2025年基层医生个人年终工作总结(一)

一、全年工作回顾

2025年,我在××镇卫生院继续担任全科门诊与家庭医生签约服务双重岗位。全年门诊量11842人次,同比去年增长11.3%,其中65岁以上老年人复诊率由42%提升至58%,高血压患者规范管理率由78%升至91%,糖尿病患者规范管理率由72%升至88%。全年完成家庭医生签约率93.4%,重点人群签约率100%,签约居民满意度96.7%。全年开展健康教育讲座24场,覆盖人群2100人次;组织慢病随访入户3876人次;完成老年人免费体检1843人,肿瘤筛查高危人群转诊67例,确诊早期肺癌3例、早期胃癌2例,全部及时转入上级医院手术治疗。

二、临床技能与质量提升

1.心电图判读:年初参加省级“心电一张网”培训,带回12导联远程心电采集盒2台,全年上传疑难心电图326份,获得省级专家回执意见312份,其中急性冠脉综合征早期识别19例,全部在黄金120分钟内完成转诊,无1例死亡。

2.儿科呼吸:针对春季支原体肺炎暴发,自学《儿童肺炎支原体影像学特征》并制作口袋卡片,门诊识别重症支原体肺炎28例,提前给予阿奇霉素联合激素治疗,无1例进展为塑形性支气管炎。

3.中医适宜技术:系统学习“颊针疗法”与“火龙罐”,在肩周炎、急性腰扭伤、带状疱疹后神经痛方面形成固定方案,全年服务327人次,总有效率93.5%,患者自付费用平均下降42%。

4.合理用药:每月开展处方点评,抗菌药物使用强度DDD值由14.8降至9.3,激素处方占比由7.2%降至3.1%,患者药品花费人均减少18.6元。

三、公共卫生与家医签约

1.慢病精细化管理:将高血压、糖尿病、COPD、脑卒中四类慢病细分为红、黄、绿三色标签,红色人群每周电话随访,黄色人群每两周面访,绿色人群每月群发信息+季度面访。全年红色人群血压达标率由61%升至84%,糖化血红蛋白达标率由59%升至81%。

2.老年人失能评估:采用《老年人自理能力评估表》对辖区1843名老人逐户评估,发现失能/半失能老人217人,建立“一人一档”并联动镇民政办,为42人申请长护险,为19人申请家庭病床,全年减少急诊入院37人次。
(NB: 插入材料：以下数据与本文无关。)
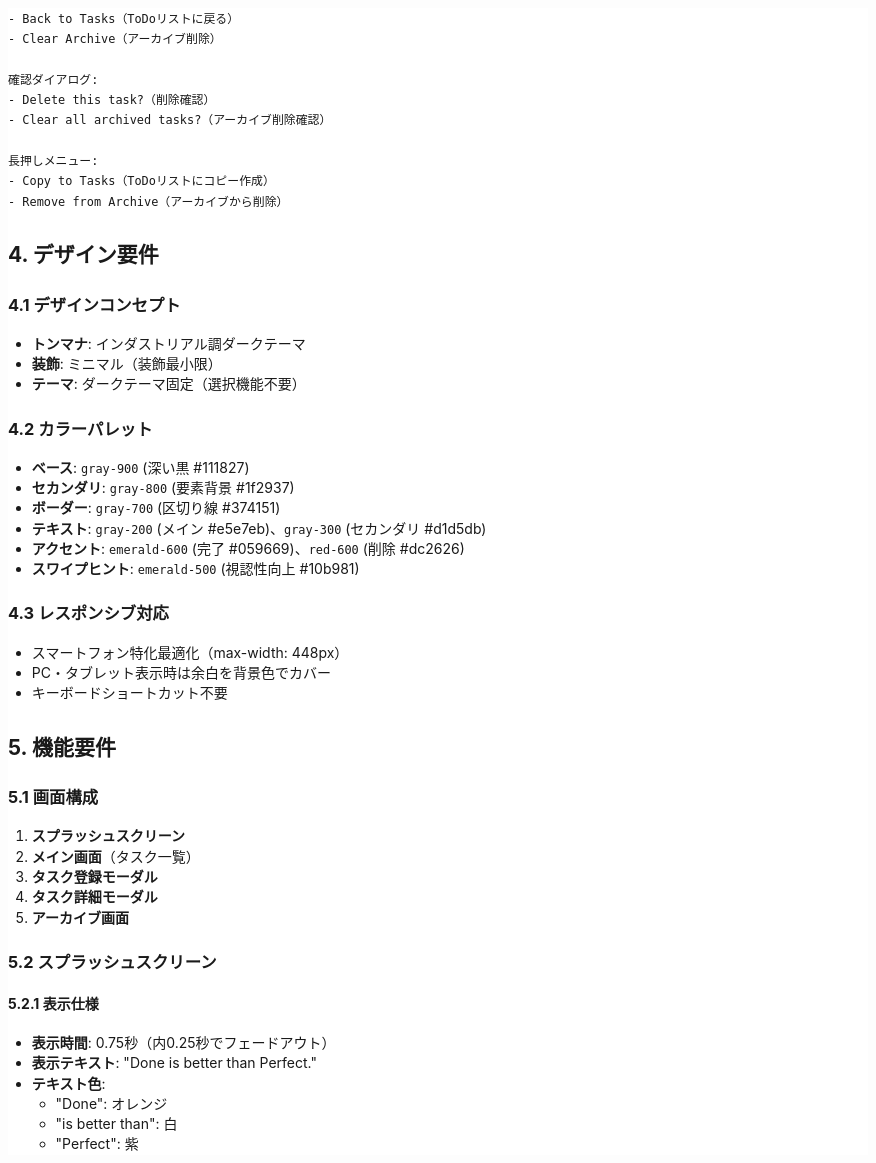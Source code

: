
 ```
- Back to Tasks（ToDoリストに戻る）
- Clear Archive（アーカイブ削除）

確認ダイアログ:
- Delete this task?（削除確認）
- Clear all archived tasks?（アーカイブ削除確認）

長押しメニュー:
- Copy to Tasks（ToDoリストにコピー作成）
- Remove from Archive（アーカイブから削除）
```

## 4. デザイン要件

### 4.1 デザインコンセプト
- **トンマナ**: インダストリアル調ダークテーマ
- **装飾**: ミニマル（装飾最小限）
- **テーマ**: ダークテーマ固定（選択機能不要）

### 4.2 カラーパレット
- **ベース**: `gray-900` (深い黒 #111827)
- **セカンダリ**: `gray-800` (要素背景 #1f2937)
- **ボーダー**: `gray-700` (区切り線 #374151)
- **テキスト**: `gray-200` (メイン #e5e7eb)、`gray-300` (セカンダリ #d1d5db)
- **アクセント**: `emerald-600` (完了 #059669)、`red-600` (削除 #dc2626)
- **スワイプヒント**: `emerald-500` (視認性向上 #10b981)

### 4.3 レスポンシブ対応
- スマートフォン特化最適化（max-width: 448px）
- PC・タブレット表示時は余白を背景色でカバー
- キーボードショートカット不要

## 5. 機能要件

### 5.1 画面構成
1. **スプラッシュスクリーン**
2. **メイン画面**（タスク一覧）
3. **タスク登録モーダル**
4. **タスク詳細モーダル**
5. **アーカイブ画面**

### 5.2 スプラッシュスクリーン
#### 5.2.1 表示仕様
- **表示時間**: 0.75秒（内0.25秒でフェードアウト）
- **表示テキスト**: "Done is better than Perfect."
- **テキスト色**:
  - "Done": オレンジ
  - "is better than": 白
  - "Perfect": 紫
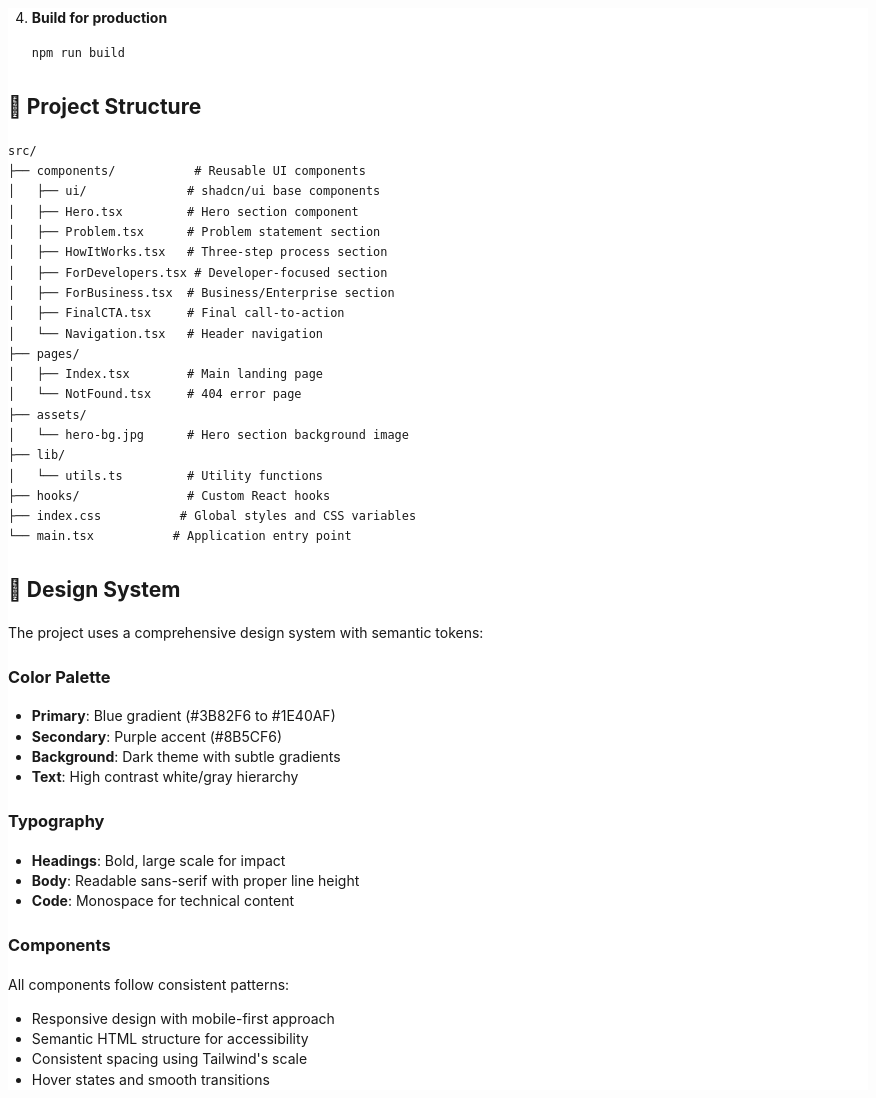 4. **Build for production**
   ```bash
   npm run build
   ```

## 📁 Project Structure

```
src/
├── components/           # Reusable UI components
│   ├── ui/              # shadcn/ui base components
│   ├── Hero.tsx         # Hero section component
│   ├── Problem.tsx      # Problem statement section
│   ├── HowItWorks.tsx   # Three-step process section
│   ├── ForDevelopers.tsx # Developer-focused section
│   ├── ForBusiness.tsx  # Business/Enterprise section
│   ├── FinalCTA.tsx     # Final call-to-action
│   └── Navigation.tsx   # Header navigation
├── pages/
│   ├── Index.tsx        # Main landing page
│   └── NotFound.tsx     # 404 error page
├── assets/
│   └── hero-bg.jpg      # Hero section background image
├── lib/
│   └── utils.ts         # Utility functions
├── hooks/               # Custom React hooks
├── index.css           # Global styles and CSS variables
└── main.tsx           # Application entry point
```

## 🎨 Design System

The project uses a comprehensive design system with semantic tokens:

### Color Palette

- **Primary**: Blue gradient (#3B82F6 to #1E40AF)
- **Secondary**: Purple accent (#8B5CF6)
- **Background**: Dark theme with subtle gradients
- **Text**: High contrast white/gray hierarchy

### Typography

- **Headings**: Bold, large scale for impact
- **Body**: Readable sans-serif with proper line height
- **Code**: Monospace for technical content

### Components

All components follow consistent patterns:

- Responsive design with mobile-first approach
- Semantic HTML structure for accessibility
- Consistent spacing using Tailwind's scale
- Hover states and smooth transitions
3.青少年近视防控:与镇中心小学共建“护眼小屋”,为1456名学生建立屈光档案,发现近视学生938人,干预率100%,全年近视增长率由8.7%降至3.2%。

4.传染病防控:全年报告法定传染病57例,其中水痘聚集性疫情1起,涉及9人,通过隔离、通风、疫苗应急接种,7天控制疫情;手足口病散发病例43例,无重症;结核病管理8例,规则服药率100%。

四、健康教育与促进

1.短视频科普:注册“××健康说”抖音号,全年发布短视频86条,总播放量218万,点赞11.4万,其中《一分钟教你识别脑卒中》单条播放68万,被市卫健委评为“十佳健康科普作品”。

2.乡村大喇叭:与镇广播站合作,每周三、六早7:30播放《慢病用药小贴士》,全年播出96期,覆盖3.2万人次,药依从性问卷得分由68分提升至87分。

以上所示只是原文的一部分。